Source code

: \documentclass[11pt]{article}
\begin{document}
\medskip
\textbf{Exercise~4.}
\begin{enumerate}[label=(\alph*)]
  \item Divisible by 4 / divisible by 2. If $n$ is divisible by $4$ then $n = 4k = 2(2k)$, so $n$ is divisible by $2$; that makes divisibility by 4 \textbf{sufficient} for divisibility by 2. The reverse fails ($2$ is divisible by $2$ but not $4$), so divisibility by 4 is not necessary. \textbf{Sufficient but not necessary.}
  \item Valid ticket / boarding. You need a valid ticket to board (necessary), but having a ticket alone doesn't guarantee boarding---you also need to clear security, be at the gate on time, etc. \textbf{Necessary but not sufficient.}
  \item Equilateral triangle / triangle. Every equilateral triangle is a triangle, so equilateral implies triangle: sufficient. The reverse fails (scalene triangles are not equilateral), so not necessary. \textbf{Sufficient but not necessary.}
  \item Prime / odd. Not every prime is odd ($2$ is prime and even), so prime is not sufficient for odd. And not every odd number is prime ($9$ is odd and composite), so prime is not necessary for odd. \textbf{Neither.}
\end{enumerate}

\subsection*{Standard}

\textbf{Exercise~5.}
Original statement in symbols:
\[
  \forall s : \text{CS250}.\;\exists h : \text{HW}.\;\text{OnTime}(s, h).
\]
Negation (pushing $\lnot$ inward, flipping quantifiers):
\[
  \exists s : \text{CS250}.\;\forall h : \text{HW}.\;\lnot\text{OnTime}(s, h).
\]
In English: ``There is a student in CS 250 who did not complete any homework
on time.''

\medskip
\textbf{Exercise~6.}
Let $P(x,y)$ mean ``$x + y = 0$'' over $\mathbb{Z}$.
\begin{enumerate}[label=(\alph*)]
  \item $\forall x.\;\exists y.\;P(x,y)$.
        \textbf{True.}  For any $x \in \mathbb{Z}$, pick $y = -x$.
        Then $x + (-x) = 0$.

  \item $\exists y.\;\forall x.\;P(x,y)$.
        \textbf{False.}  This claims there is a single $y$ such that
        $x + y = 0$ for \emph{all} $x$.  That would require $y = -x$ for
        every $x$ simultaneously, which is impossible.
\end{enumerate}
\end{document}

==

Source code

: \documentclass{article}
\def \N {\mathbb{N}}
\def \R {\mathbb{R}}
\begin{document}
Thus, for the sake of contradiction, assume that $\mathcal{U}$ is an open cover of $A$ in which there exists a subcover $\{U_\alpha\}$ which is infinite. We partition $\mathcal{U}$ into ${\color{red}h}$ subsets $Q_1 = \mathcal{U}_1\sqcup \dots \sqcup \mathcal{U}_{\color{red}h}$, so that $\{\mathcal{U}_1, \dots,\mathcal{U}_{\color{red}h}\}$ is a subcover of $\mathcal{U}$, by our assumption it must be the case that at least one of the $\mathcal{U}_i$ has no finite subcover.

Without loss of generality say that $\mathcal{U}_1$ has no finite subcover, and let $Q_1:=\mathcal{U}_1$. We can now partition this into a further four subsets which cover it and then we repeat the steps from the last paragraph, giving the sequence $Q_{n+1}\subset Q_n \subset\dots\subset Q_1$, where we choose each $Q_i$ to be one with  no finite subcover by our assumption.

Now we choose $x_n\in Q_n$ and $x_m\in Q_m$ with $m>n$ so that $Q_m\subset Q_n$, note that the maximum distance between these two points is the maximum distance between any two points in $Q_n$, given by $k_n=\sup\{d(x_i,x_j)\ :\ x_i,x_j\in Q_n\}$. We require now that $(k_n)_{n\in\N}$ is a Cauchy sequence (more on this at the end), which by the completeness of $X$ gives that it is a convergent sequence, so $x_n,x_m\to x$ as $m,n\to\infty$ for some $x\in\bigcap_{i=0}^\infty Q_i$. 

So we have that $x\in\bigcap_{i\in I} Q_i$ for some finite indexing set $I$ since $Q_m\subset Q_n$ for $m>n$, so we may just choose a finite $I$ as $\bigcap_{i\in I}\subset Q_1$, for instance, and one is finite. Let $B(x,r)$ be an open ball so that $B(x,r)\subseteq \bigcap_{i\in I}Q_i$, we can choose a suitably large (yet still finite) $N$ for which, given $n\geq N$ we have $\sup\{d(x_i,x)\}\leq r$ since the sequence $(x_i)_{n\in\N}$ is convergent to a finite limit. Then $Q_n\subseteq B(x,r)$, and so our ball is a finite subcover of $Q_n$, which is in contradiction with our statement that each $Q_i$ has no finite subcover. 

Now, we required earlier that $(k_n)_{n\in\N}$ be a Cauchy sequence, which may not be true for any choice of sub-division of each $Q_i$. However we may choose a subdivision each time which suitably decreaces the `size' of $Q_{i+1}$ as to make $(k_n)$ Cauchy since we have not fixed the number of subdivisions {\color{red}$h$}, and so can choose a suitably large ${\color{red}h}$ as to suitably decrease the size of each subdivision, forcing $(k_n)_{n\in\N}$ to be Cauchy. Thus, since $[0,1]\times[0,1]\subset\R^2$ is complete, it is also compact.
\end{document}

==

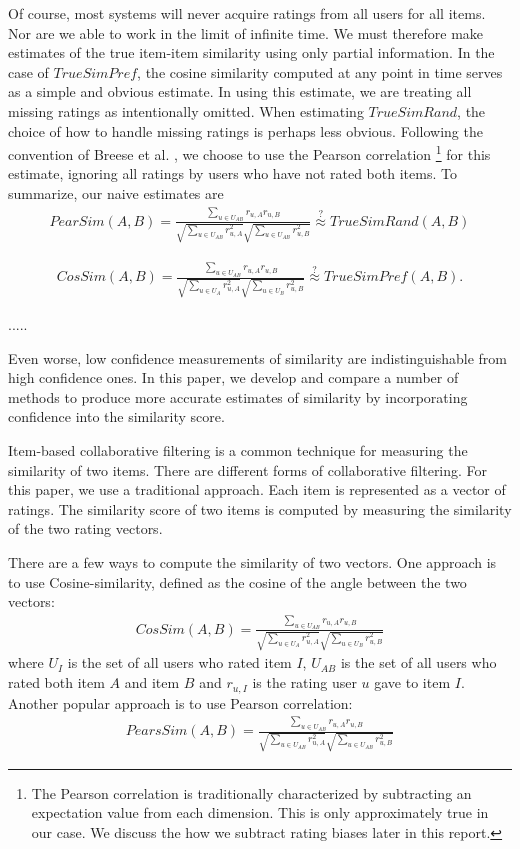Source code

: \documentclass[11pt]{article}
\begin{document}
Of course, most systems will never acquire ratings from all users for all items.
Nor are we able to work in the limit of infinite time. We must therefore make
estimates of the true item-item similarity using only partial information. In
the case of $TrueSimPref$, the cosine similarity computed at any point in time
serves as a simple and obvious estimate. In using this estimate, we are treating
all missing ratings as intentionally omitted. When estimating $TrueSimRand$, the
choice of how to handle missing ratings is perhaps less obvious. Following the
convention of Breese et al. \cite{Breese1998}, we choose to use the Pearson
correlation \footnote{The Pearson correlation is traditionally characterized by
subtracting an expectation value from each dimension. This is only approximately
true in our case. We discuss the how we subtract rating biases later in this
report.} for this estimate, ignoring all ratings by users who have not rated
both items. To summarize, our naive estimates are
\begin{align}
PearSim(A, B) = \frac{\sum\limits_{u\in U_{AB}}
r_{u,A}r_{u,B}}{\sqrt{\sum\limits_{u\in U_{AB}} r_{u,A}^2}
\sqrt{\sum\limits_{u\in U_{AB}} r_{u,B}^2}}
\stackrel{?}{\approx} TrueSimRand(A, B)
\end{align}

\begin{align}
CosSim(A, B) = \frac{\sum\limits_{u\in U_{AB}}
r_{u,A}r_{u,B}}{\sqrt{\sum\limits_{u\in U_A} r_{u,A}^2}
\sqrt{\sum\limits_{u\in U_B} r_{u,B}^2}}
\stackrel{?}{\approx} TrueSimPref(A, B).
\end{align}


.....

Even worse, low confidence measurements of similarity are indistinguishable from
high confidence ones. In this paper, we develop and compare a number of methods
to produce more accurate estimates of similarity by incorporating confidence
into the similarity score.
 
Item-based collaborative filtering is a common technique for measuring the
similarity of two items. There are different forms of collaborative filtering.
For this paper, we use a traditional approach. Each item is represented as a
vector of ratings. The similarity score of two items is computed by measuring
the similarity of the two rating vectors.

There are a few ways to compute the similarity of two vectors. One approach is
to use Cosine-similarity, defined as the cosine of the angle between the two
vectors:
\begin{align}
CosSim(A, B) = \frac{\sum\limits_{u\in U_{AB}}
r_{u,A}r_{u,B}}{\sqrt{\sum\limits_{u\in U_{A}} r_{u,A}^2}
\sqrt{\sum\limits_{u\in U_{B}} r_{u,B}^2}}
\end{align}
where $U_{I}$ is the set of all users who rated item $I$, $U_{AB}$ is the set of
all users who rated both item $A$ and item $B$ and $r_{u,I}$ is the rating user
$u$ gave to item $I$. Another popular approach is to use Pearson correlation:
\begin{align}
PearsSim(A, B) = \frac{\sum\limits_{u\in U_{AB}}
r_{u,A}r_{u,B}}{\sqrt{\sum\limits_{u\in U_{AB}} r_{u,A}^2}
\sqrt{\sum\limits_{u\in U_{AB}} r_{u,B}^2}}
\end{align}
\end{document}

> WHAT IS NEEDED
What number of lines in the records hold the word "large"? Reply with that number alone.

> EXERCISE OUTPUT
2